(INPUT FOR THIS TASK)

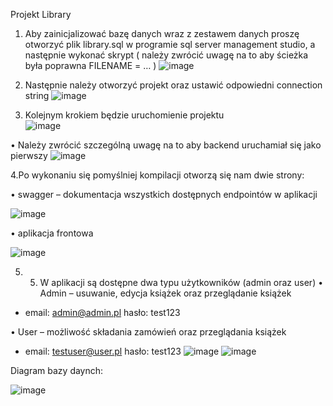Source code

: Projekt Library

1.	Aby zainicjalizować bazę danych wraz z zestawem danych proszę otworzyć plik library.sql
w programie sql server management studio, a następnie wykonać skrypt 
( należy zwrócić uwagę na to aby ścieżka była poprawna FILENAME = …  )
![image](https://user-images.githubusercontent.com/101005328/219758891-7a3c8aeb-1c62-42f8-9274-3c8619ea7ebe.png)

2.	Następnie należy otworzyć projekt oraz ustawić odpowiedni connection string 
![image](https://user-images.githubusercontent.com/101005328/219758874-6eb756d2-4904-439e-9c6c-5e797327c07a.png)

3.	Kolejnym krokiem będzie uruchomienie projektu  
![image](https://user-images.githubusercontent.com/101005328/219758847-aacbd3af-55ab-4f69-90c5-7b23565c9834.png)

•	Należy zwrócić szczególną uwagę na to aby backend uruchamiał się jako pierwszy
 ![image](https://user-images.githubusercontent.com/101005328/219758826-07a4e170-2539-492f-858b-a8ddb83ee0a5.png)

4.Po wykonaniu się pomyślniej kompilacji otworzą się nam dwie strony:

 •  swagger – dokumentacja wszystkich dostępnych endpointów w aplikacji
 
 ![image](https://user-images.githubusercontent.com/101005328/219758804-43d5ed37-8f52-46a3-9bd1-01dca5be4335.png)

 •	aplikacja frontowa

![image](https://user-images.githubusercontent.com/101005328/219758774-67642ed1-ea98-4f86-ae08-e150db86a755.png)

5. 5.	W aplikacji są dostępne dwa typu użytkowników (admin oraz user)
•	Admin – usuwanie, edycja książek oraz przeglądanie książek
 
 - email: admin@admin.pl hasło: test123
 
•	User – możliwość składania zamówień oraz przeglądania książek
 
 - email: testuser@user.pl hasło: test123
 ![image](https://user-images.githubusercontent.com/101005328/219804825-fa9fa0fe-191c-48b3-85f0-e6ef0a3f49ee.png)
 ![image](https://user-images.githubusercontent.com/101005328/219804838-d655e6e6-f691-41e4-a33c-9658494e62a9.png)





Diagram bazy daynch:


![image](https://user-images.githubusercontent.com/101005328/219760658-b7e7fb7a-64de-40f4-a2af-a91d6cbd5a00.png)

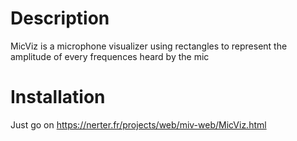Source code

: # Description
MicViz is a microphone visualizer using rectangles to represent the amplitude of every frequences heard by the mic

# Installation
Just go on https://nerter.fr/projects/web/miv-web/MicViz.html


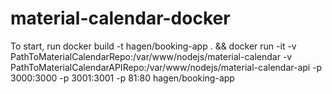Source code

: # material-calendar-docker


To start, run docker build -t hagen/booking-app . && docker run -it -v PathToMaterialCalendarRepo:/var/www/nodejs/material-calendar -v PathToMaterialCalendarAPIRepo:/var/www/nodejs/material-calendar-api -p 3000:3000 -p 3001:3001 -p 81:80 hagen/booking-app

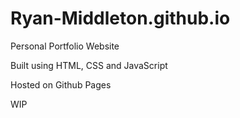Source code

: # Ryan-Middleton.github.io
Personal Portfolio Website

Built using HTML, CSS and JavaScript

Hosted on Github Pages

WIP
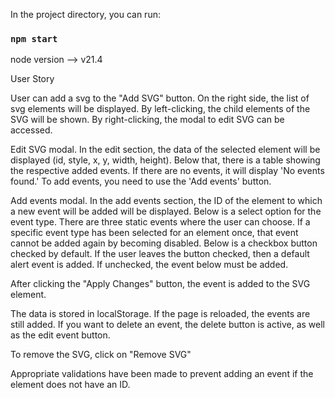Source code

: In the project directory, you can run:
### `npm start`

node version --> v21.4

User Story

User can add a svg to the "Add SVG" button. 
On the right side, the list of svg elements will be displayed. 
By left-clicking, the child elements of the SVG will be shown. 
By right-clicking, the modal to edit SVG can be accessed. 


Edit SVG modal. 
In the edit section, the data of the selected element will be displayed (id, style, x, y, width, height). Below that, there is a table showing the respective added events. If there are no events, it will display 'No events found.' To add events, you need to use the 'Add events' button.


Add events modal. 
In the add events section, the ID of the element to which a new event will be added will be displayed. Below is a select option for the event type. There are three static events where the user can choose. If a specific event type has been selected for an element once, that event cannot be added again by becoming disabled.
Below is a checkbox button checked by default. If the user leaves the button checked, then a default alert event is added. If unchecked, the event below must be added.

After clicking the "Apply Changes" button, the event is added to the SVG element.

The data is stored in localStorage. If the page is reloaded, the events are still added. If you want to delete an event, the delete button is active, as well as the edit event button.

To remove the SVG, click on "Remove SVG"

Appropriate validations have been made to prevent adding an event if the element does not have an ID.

(End INPUT FOR THIS TASK)

WHAT THE TASK REQUIRES
Where a picture appears in the records above, omit it, and transcribe exactly the stretch of lines from the one with "- email: admin@admin.pl hasło: test123" through the one with "To start, run".

YOUR RESPONSE
 - email: admin@admin.pl hasło: test123
 
•	User – możliwość składania zamówień oraz przeglądania książek
 
 - email: testuser@user.pl hasło: test123
 ![image](https://user-images.githubusercontent.com/101005328/219804825-fa9fa0fe-191c-48b3-85f0-e6ef0a3f49ee.png)
 ![image](https://user-images.githubusercontent.com/101005328/219804838-d655e6e6-f691-41e4-a33c-9658494e62a9.png)





Diagram bazy daynch:


![image](https://user-images.githubusercontent.com/101005328/219760658-b7e7fb7a-64de-40f4-a2af-a91d6cbd5a00.png)

Source code

: # Description
MicViz is a microphone visualizer using rectangles to represent the amplitude of every frequences heard by the mic

# Installation
Just go on https://nerter.fr/projects/web/miv-web/MicViz.html


Source code

: # material-calendar-docker


To start, run docker build -t hagen/booking-app . && docker run -it -v PathToMaterialCalendarRepo:/var/www/nodejs/material-calendar -v PathToMaterialCalendarAPIRepo:/var/www/nodejs/material-calendar-api -p 3000:3000 -p 3001:3001 -p 81:80 hagen/booking-app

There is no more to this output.